Une idée avait germé dans l'esprit de certains acteurs de l'agroalimentaire et de l'agriculture : réunir au sein d'un même Opca, l'ensemble des branches du secteur, à la faveur des rapprochements induits par la réforme de 2009. Pourtant, fin 2011, deux structures bien distinctes ont obtenu leur agrément : Opcalim, issu de la fusion d'Agefaforia et d'Opca 2, et le Fafsea, l'Opca des salariés des exploitations agricoles. Pour quelles raisons ce rapprochement qui “faisait sens" n'a-t-il pas vu le jour ?
“Pour nous, c'est un regret", avoue Jean-Luc Bindel, secrétaire général de la Fnaf-CGT et négociateur du rapprochement entre Agefaforia et Opca 2. “Un rapprochement avec le Fafsea aurait permis d'assurer une meilleure formation aux salariés. Il existe des convergences entre les métiers des deux secteurs, mais des logiques de pouvoir ont pris le dessus…", développe-t-il.
À l'origine de ce projet d'un Opca “De la fourche à la fourchette" : le ministère de l'Agriculture, révèle Jean-Pierre Mabillon (FGT-FO). “Voici trois ans, avant la crise, le ministère nous a réunis afin de réfléchir à une solution. Notre organisation (FO) avait proposé à l'époque la création d'un fonds d'intervention pour les crises, alimenté par une cotisation, le surplus aurait pu servir à la formation des salariés. Les expériences du cyclone Dean ou de la crise de la « vache folle », avec ses 8 000 emplois jamais retrouvés, ont montré la nécessité d'accompagner les salariés lors de graves crises. Tout cela, évidemment, aurait pu mener à créer un grand Opca, avec des sections qui auraient gardé leurs spécificités." Concernant le fonds d'intervention, l'État a fait valoir que c'était lui qui s'occupait des crises. Quant à l'Opca, il était encore prématuré d'imaginer l'agroalimentaire et l'agriculture unis dans une même structure. “Déjà, la mise en place d'un grand Opca de l'alimentaire a été compliquée, confesse Pascal Souzy (FGA-CFDT, membre du bureau d'Opcalim), alors, pour cet Opca « De la fourche à la fourchette »…"

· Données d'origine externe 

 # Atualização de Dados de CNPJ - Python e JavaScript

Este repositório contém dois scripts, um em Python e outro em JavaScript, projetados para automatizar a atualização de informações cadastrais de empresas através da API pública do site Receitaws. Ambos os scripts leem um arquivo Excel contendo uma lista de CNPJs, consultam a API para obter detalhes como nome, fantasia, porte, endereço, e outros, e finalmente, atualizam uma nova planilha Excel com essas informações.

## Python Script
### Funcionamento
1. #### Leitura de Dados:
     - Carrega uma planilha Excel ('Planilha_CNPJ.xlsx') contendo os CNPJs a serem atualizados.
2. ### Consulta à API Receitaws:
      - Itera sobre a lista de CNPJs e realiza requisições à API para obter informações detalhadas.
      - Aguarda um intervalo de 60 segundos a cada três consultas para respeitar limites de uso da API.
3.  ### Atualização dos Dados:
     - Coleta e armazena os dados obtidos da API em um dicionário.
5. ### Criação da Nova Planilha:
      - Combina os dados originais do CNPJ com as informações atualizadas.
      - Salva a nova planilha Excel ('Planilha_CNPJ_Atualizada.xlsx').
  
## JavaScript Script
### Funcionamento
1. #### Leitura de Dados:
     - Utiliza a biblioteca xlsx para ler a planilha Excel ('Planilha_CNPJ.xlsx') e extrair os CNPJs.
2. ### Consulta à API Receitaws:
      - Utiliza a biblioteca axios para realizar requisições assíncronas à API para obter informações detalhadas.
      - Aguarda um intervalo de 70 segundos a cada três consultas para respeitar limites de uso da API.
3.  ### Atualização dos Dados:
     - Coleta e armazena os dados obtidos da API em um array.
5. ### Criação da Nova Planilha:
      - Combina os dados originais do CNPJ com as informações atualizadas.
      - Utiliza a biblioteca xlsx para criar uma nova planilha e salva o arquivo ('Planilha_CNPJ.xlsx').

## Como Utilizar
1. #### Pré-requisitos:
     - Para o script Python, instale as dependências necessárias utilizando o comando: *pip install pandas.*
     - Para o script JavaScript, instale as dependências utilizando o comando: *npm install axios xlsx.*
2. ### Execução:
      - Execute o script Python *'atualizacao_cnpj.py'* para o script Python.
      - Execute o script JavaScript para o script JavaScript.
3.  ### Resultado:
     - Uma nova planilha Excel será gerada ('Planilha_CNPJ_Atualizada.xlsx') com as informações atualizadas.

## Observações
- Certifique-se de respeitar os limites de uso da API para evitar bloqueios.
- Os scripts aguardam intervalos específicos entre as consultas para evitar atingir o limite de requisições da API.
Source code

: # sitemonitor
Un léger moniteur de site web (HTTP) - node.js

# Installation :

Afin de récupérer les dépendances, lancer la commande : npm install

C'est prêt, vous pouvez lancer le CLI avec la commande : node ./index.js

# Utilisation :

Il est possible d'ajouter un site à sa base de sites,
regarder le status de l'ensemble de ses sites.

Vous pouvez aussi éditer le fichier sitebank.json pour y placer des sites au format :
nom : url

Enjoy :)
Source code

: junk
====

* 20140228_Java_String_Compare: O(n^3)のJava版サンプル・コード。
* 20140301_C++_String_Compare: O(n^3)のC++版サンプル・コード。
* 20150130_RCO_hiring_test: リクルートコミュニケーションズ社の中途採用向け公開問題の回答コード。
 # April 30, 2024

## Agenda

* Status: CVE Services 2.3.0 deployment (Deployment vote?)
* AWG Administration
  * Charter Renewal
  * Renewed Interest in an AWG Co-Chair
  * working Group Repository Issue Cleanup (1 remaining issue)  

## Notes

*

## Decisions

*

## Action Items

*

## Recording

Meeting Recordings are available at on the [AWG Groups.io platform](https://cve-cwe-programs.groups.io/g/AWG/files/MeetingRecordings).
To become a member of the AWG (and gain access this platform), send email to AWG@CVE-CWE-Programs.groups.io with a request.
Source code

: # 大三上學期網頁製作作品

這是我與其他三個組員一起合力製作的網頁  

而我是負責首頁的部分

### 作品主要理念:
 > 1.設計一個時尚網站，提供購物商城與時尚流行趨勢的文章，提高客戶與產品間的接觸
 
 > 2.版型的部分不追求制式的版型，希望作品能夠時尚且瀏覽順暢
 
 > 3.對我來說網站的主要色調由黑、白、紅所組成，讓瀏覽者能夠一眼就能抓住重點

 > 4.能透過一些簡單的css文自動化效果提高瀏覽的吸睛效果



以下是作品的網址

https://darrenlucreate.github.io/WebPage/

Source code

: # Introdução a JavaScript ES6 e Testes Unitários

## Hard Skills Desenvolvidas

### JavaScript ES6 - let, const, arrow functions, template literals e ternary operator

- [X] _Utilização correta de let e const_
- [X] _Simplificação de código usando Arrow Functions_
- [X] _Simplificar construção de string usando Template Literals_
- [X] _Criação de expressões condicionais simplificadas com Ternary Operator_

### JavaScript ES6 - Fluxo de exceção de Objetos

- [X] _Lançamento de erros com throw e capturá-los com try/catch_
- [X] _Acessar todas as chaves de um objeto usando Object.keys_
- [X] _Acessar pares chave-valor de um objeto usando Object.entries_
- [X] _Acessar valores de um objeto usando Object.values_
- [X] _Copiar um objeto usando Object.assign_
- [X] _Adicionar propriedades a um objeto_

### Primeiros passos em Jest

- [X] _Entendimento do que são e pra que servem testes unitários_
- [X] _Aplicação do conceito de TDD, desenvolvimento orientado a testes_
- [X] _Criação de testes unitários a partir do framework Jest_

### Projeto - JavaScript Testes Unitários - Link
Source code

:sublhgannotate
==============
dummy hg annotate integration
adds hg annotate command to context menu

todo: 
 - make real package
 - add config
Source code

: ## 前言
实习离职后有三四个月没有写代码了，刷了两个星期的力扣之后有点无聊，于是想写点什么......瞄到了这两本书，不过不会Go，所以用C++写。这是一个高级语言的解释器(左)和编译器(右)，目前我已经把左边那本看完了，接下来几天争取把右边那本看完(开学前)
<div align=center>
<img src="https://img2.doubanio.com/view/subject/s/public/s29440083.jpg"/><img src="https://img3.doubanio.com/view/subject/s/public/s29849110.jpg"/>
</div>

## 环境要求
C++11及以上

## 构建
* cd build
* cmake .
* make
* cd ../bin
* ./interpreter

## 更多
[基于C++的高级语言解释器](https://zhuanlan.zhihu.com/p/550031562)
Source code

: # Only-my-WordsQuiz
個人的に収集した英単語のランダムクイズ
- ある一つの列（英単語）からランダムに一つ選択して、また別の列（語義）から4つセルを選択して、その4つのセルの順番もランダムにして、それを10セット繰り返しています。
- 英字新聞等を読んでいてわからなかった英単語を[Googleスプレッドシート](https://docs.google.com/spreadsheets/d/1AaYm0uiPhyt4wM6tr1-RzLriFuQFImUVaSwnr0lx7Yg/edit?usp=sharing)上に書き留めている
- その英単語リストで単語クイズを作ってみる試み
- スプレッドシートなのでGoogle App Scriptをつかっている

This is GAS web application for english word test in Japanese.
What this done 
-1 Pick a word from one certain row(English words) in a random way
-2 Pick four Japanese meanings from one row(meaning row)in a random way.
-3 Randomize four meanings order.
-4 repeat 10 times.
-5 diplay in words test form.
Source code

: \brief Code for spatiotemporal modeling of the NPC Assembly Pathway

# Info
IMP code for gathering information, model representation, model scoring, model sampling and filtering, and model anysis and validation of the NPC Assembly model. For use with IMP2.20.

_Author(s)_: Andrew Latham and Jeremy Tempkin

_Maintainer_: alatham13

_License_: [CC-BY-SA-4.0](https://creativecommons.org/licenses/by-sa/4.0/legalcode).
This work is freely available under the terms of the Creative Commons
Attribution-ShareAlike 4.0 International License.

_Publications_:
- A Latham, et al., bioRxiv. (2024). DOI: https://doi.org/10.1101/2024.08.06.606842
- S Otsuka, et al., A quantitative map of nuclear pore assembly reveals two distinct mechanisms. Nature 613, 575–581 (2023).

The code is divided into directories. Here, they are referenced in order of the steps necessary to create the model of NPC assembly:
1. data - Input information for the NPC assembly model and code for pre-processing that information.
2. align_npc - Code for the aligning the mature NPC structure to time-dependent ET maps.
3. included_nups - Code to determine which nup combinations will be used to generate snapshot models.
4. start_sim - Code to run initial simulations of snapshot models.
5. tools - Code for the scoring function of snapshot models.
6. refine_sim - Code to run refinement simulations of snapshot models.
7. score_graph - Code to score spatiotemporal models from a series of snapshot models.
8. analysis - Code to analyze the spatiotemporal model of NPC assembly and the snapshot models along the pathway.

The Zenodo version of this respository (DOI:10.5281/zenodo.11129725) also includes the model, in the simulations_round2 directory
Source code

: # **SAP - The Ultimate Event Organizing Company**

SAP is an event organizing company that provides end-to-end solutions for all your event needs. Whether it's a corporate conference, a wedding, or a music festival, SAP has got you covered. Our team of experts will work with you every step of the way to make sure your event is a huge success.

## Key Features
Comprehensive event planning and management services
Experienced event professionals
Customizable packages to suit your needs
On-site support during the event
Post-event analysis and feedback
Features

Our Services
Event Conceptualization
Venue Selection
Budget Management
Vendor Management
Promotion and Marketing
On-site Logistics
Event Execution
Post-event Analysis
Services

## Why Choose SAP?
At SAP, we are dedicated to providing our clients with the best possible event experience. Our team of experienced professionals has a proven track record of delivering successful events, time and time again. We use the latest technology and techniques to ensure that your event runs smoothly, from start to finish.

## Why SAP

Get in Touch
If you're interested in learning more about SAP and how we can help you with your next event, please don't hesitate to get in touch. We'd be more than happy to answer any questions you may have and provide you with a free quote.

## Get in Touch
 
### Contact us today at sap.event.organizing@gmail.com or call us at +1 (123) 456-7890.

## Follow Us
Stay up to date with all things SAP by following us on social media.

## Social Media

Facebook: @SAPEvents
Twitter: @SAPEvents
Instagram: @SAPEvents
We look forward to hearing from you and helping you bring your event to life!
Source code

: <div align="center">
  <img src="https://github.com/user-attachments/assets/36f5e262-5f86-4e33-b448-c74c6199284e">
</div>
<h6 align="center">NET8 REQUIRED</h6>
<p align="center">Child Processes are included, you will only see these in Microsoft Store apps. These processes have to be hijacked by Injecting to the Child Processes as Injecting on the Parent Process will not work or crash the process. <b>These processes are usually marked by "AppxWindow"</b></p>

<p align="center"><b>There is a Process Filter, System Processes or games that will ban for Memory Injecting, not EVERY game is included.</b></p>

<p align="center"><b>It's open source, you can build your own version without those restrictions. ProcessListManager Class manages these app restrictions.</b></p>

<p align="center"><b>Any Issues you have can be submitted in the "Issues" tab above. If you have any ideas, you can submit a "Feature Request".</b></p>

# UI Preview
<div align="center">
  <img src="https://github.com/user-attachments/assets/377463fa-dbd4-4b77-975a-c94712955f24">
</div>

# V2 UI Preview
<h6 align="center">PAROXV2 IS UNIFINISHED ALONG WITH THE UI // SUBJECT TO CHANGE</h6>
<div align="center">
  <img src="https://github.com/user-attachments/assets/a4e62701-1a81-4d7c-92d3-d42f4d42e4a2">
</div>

Selon Jean-Pierre Mabillon, “un lieu paritaire pour se rencontrer politiquement, un lieu où les organisations syndicales ont aussi voix au chapitre", aurait pu changer la donne. Au final, deux syndicats de salariés, la CGT et FO, se sont dits “prêts à se réunir pour discuter". “Cependant, il faut être plus que deux autour d'une table de négociations", remarque Michel Kerling, vice-président (FO) d'Opcalim. Et les arbitres patronaux ont en décidé autrement. L'Ania (Association nationale des industries alimentaires), la FNSEA (Fédération nationale des syndicats d'exploitants agricoles) et Coop de France (organisation professionnelle unitaire de la coopération agricole) regroupent différentes familles de métiers. Elles se sont divisées, sur la question d'un grand Opca de l'agrolimentaire et de l'agriculture. “Certains s'interrogeaient aussi sur le sort des salariés en place dans les Opca, continue Jean-Pierre Mabillon, mais on peut se demander aujourd'hui si Opcalim va reprendre quelque 200 salariés…"
“Je ne sais pas si le Fafsea fait peur, mais nous, nous étions favorable à cette idée de rapprochement", explique Bernard Levacher, vice-président FNSEA du Fafsea. “Que cela bloque avec l'Ania, c'est logique, des entreprises comme Danone sont très loin de l'agriculture", admet-il. Pourtant, avec le départ de l'Ania du Medef fin 2009, un compromis aurait pu être trouvé.
**Le coup d'après
“À un moment ou à un autre, des rapprochements contraints et forcés auront lieu, et ce parce qu'un nouvelle réforme se profile et que les seuils de collecte augmenteront. Les cartes seront rebattues à ce moment là", prévoit Bernard Levacher. “Nous entendons déjà des rumeurs de nouvelles réformes de la formation, confirme Pascal Souzy. Si le seuil de collecte passait à 300 millions ou même plus, nous pousserions très fort pour qu'un seul Opca existe." Même pronostic pour Jean-Pierre Mabillon : “Je ne désespère pas que les acteurs dépassent les problématiques de « boutique ». De toute façon, si nous le faisons pas, l'économie le fera pour nous", conclut-il, prophétique.